There were scenes of anger on the streets of Quito on Tuesday (September 17) as pro-abortion protesters clashed with police after Ecuadorian lawmakers voted down a motion that would have eased abortion laws in rape cases.
Abortions are illegal in Ecuador, except under two circumstances: If the life of the pregnant woman is at risk or if the pregnancy is the result of the rape of a woman with mental disabilities.
In January, Ecuador's national assembly began to debate a bill on decriminalising abortion in cases of rape, incest and forced artificial insemination.
On Tuesday, the motion was shut down with just 65 lawmakers in favour, just short of five votes needed for it to pass and reflected the deep divisions in the country over the issue.

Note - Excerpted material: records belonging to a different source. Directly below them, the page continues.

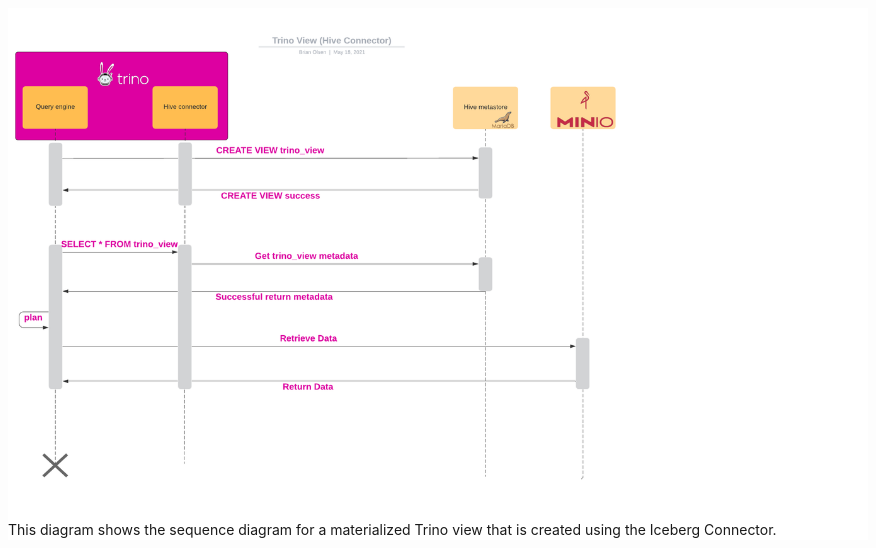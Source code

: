 <img align="center" width="75%" height="100%" src="/assets/episode/18/trino-view-hive-connector-sequence.png"/><br/>
</p>

This diagram shows the sequence diagram for a materialized Trino view that is 
created using the Iceberg Connector. 

<p align="center">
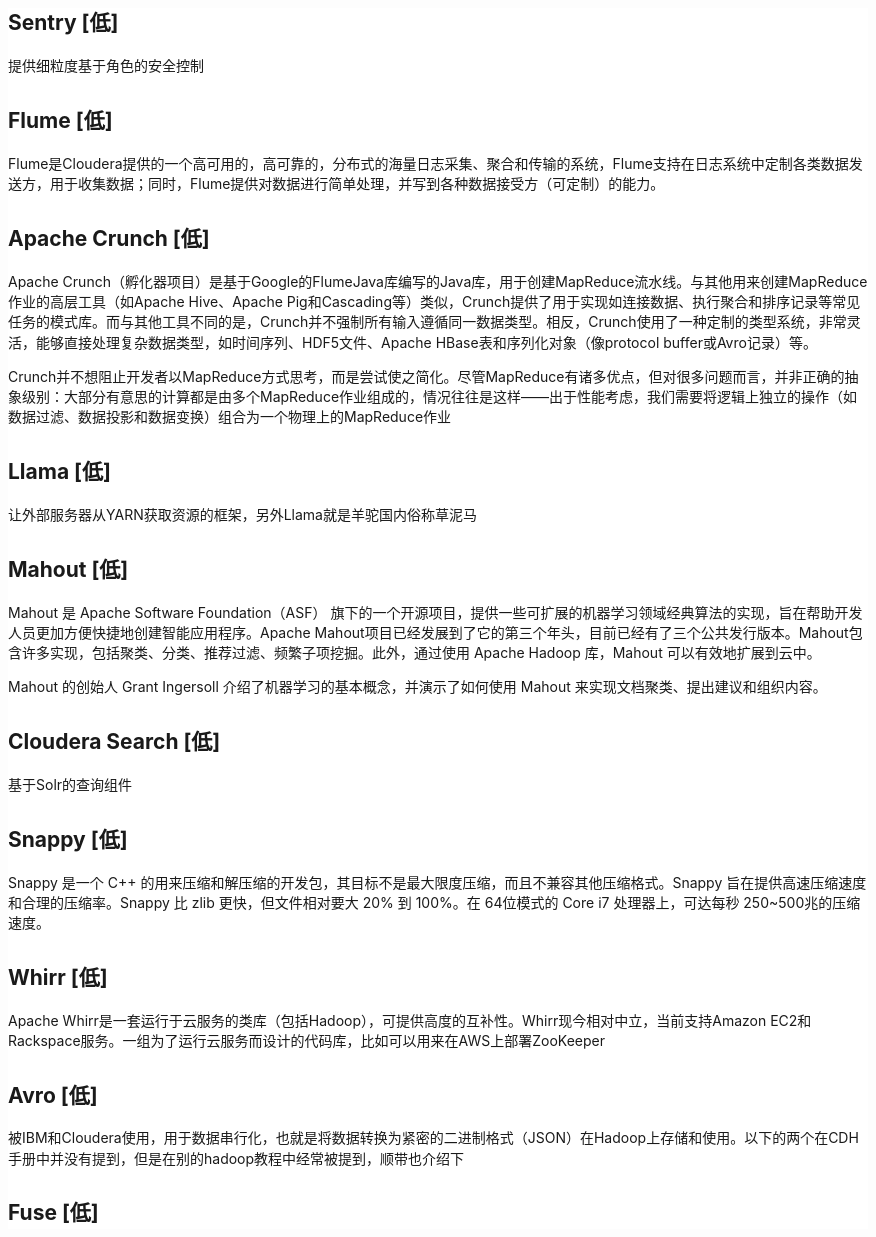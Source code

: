 ## **Sentry [低]**

提供细粒度基于角色的安全控制

## **Flume [低]**

Flume是Cloudera提供的一个高可用的，高可靠的，分布式的海量日志采集、聚合和传输的系统，Flume支持在日志系统中定制各类数据发送方，用于收集数据；同时，Flume提供对数据进行简单处理，并写到各种数据接受方（可定制）的能力。

## **Apache Crunch [低]**

Apache Crunch（孵化器项目）是基于Google的FlumeJava库编写的Java库，用于创建MapReduce流水线。与其他用来创建MapReduce作业的高层工具（如Apache Hive、Apache Pig和Cascading等）类似，Crunch提供了用于实现如连接数据、执行聚合和排序记录等常见任务的模式库。而与其他工具不同的是，Crunch并不强制所有输入遵循同一数据类型。相反，Crunch使用了一种定制的类型系统，非常灵活，能够直接处理复杂数据类型，如时间序列、HDF5文件、Apache HBase表和序列化对象（像protocol buffer或Avro记录）等。

Crunch并不想阻止开发者以MapReduce方式思考，而是尝试使之简化。尽管MapReduce有诸多优点，但对很多问题而言，并非正确的抽象级别：大部分有意思的计算都是由多个MapReduce作业组成的，情况往往是这样——出于性能考虑，我们需要将逻辑上独立的操作（如数据过滤、数据投影和数据变换）组合为一个物理上的MapReduce作业

## **Llama [低]**

让外部服务器从YARN获取资源的框架，另外Llama就是羊驼国内俗称草泥马

## **Mahout [低]**

Mahout 是 Apache Software Foundation（ASF） 旗下的一个开源项目，提供一些可扩展的机器学习领域经典算法的实现，旨在帮助开发人员更加方便快捷地创建智能应用程序。Apache Mahout项目已经发展到了它的第三个年头，目前已经有了三个公共发行版本。Mahout包含许多实现，包括聚类、分类、推荐过滤、频繁子项挖掘。此外，通过使用 Apache Hadoop 库，Mahout 可以有效地扩展到云中。

Mahout 的创始人 Grant Ingersoll 介绍了机器学习的基本概念，并演示了如何使用 Mahout 来实现文档聚类、提出建议和组织内容。

## **Cloudera Search [低]**

基于Solr的查询组件

## **Snappy [低]**

Snappy 是一个 C++ 的用来压缩和解压缩的开发包，其目标不是最大限度压缩，而且不兼容其他压缩格式。Snappy 旨在提供高速压缩速度和合理的压缩率。Snappy 比 zlib 更快，但文件相对要大 20% 到 100%。在 64位模式的 Core i7 处理器上，可达每秒 250~500兆的压缩速度。

## **Whirr [低]**

Apache Whirr是一套运行于云服务的类库（包括Hadoop），可提供高度的互补性。Whirr现今相对中立，当前支持Amazon EC2和Rackspace服务。一组为了运行云服务而设计的代码库，比如可以用来在AWS上部署ZooKeeper

## **Avro [低]**

被IBM和Cloudera使用，用于数据串行化，也就是将数据转换为紧密的二进制格式（JSON）在Hadoop上存储和使用。以下的两个在CDH手册中并没有提到，但是在别的hadoop教程中经常被提到，顺带也介绍下

## **Fuse [低]**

Ecuador's current abortion laws have been in place since 1938. The last time the country debated easing abortion laws in cases of rape was in 2013 when the assembly voted against it.

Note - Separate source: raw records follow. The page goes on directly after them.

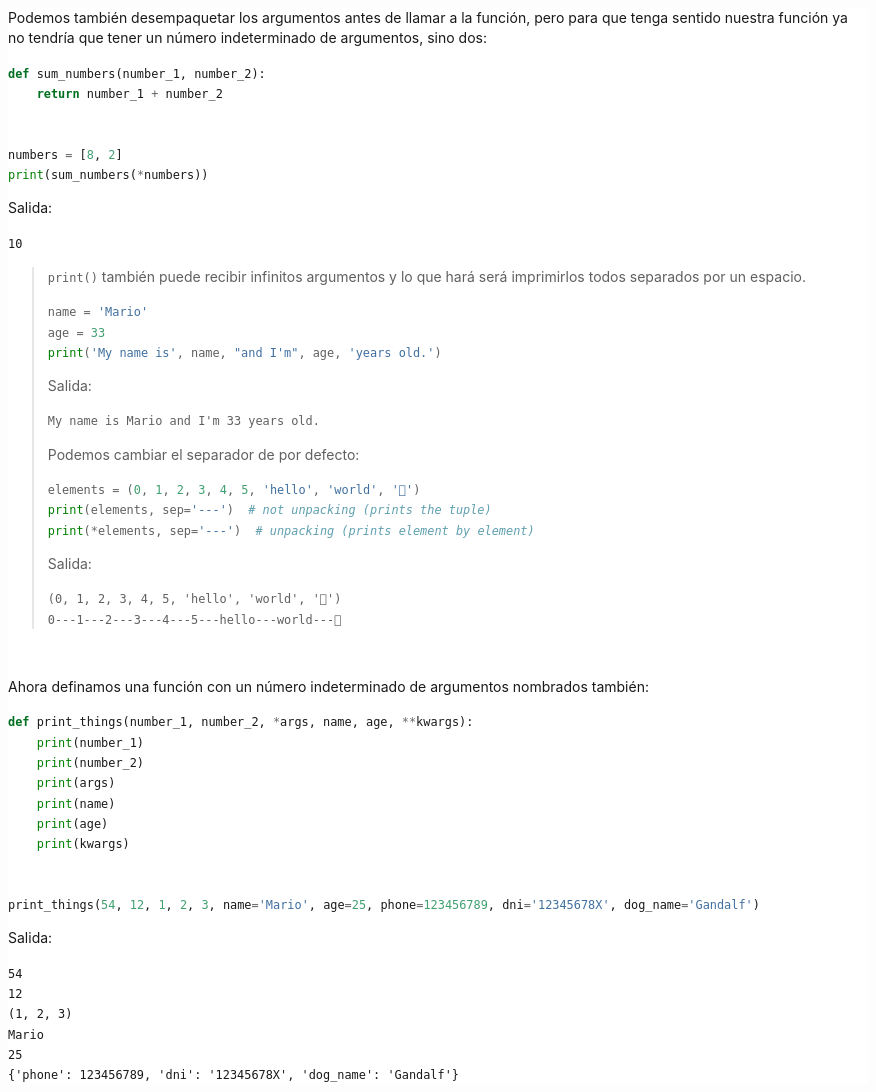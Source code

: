 Podemos también desempaquetar los argumentos antes de llamar a la función, pero para que tenga sentido nuestra función ya no tendría que tener un número indeterminado de argumentos, sino dos:

```python
def sum_numbers(number_1, number_2):
    return number_1 + number_2


numbers = [8, 2]
print(sum_numbers(*numbers))
```
Salida:
```
10
```

> `print()` también puede recibir infinitos argumentos y lo que hará será imprimirlos todos separados por un espacio.
> 
> ```python
> name = 'Mario'
> age = 33
> print('My name is', name, "and I'm", age, 'years old.')
> ```
> Salida:
> ```
> My name is Mario and I'm 33 years old.
> ```
> 
> Podemos cambiar el separador de por defecto:
> 
> ```python
> elements = (0, 1, 2, 3, 4, 5, 'hello', 'world', '🍮')
> print(elements, sep='---')  # not unpacking (prints the tuple)
> print(*elements, sep='---')  # unpacking (prints element by element)
> ```
> Salida:
> ```
> (0, 1, 2, 3, 4, 5, 'hello', 'world', '🍮')
> 0---1---2---3---4---5---hello---world---🍮
> ```

<br>

Ahora definamos una función con un número indeterminado de argumentos nombrados también:

```python
def print_things(number_1, number_2, *args, name, age, **kwargs):
    print(number_1)
    print(number_2)
    print(args)
    print(name)
    print(age)
    print(kwargs)


print_things(54, 12, 1, 2, 3, name='Mario', age=25, phone=123456789, dni='12345678X', dog_name='Gandalf')
```
Salida:
```
54
12
(1, 2, 3)
Mario
25
{'phone': 123456789, 'dni': '12345678X', 'dog_name': 'Gandalf'}
```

The reforms have been strongly opposed by the influential Roman Catholic Church and more conservative members of the assembly.
Many of their arguments focus on increasing penalties for rapists, instead of easing access to abortion.
But supporters of the abortion reforms have focused on Ecuador's twin epidemics of rapes of girls and underage pregnancies.
Women's rights groups argue that the outlawing of abortion affects working-class women the most. Poorer women are forced to seek out backstreet abortions which can lead to complications, infections and death.
Unsafe abortions accounted for 15.6% of all deaths in Ecuador in 2014, the fifth-biggest cause of mortality for women and the third-largest cause of maternal deaths, said the Ministry of Health in a study released in 2017.